## Task prompt:
Please work out how many lines in the entries contain "Meaningful", then give that number with nothing added.

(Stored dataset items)

- - -

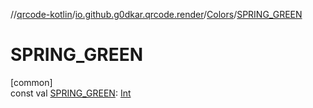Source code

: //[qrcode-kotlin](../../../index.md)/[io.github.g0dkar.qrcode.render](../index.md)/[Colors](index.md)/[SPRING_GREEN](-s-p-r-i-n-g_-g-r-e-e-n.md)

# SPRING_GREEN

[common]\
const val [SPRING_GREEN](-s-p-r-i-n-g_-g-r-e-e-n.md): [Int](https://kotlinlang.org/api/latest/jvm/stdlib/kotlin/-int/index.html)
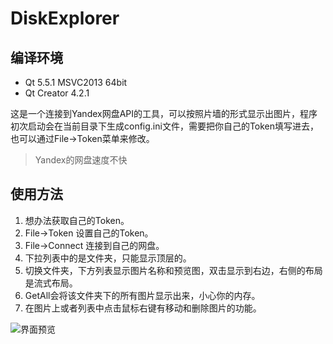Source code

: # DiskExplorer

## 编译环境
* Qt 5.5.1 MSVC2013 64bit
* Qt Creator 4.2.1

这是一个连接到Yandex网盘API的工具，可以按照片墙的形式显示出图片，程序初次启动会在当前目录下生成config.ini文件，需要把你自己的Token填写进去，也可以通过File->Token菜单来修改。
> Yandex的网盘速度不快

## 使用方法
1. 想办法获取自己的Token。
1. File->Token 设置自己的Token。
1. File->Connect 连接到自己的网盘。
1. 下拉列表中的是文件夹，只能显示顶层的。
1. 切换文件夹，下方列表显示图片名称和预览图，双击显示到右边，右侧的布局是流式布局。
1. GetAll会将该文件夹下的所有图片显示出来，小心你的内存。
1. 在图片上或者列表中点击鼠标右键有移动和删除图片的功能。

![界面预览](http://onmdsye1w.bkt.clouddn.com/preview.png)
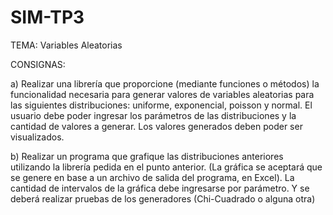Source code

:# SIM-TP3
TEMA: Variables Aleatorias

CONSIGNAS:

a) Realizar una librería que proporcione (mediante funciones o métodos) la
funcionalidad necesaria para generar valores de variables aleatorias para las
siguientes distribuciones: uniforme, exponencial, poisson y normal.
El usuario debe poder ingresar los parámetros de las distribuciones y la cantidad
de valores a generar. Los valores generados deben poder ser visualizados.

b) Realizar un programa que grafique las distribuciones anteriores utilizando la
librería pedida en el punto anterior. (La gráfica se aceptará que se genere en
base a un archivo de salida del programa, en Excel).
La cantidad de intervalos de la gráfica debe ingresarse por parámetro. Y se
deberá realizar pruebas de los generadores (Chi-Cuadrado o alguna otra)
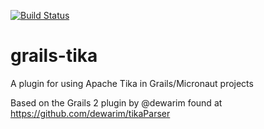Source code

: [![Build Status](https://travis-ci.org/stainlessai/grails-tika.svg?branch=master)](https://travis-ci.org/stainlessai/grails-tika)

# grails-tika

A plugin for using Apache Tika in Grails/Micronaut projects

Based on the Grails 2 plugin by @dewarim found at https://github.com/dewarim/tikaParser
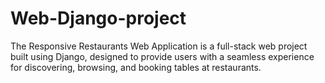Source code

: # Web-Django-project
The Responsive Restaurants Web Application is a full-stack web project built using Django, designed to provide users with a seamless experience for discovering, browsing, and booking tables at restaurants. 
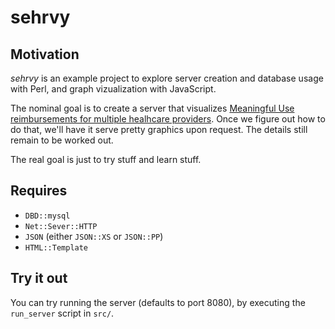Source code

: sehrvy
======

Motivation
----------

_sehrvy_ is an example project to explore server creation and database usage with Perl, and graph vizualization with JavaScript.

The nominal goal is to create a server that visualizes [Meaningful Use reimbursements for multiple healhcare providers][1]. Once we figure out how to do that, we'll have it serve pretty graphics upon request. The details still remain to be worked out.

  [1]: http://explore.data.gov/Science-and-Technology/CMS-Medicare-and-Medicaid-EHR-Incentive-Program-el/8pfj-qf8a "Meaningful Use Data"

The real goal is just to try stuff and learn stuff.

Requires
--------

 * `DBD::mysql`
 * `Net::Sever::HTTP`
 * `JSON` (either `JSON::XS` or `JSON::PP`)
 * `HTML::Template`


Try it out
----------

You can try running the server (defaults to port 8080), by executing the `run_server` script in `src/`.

- - -

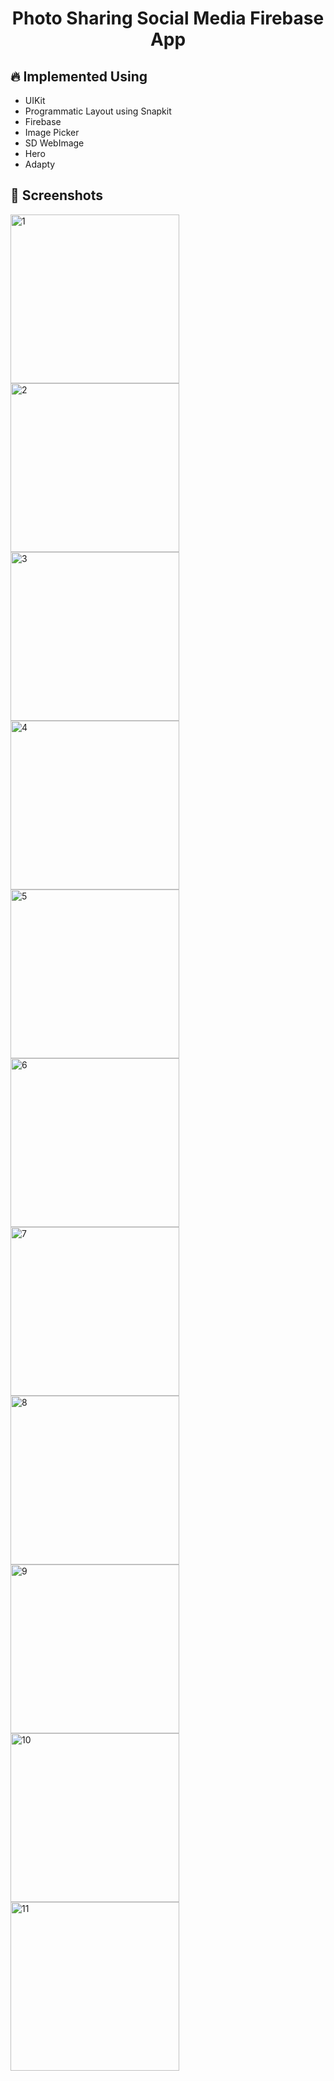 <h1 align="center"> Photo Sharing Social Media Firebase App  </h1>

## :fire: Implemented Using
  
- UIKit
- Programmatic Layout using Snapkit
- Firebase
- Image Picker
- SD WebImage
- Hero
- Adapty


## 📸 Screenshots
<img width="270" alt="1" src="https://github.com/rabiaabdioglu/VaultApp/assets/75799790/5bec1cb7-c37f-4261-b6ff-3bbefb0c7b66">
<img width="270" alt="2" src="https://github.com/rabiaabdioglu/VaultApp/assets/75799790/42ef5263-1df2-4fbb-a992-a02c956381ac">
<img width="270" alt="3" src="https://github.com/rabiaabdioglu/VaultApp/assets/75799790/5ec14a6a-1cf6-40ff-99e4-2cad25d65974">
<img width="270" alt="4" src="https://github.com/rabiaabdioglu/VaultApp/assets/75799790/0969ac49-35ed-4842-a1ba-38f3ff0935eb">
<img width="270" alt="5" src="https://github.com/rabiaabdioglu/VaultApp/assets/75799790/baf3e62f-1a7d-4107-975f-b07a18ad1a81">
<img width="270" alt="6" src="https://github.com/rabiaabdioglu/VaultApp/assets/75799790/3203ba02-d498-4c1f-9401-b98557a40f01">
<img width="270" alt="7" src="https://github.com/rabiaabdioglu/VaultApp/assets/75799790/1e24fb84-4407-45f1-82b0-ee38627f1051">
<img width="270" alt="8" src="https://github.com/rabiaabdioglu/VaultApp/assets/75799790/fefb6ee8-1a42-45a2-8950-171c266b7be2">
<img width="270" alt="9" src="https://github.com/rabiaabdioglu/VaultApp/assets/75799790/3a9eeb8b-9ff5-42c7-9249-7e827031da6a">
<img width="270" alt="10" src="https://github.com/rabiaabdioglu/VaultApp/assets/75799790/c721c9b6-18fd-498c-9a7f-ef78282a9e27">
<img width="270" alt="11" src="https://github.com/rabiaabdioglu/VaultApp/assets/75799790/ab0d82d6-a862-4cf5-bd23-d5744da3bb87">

- - -

## Answer space:
2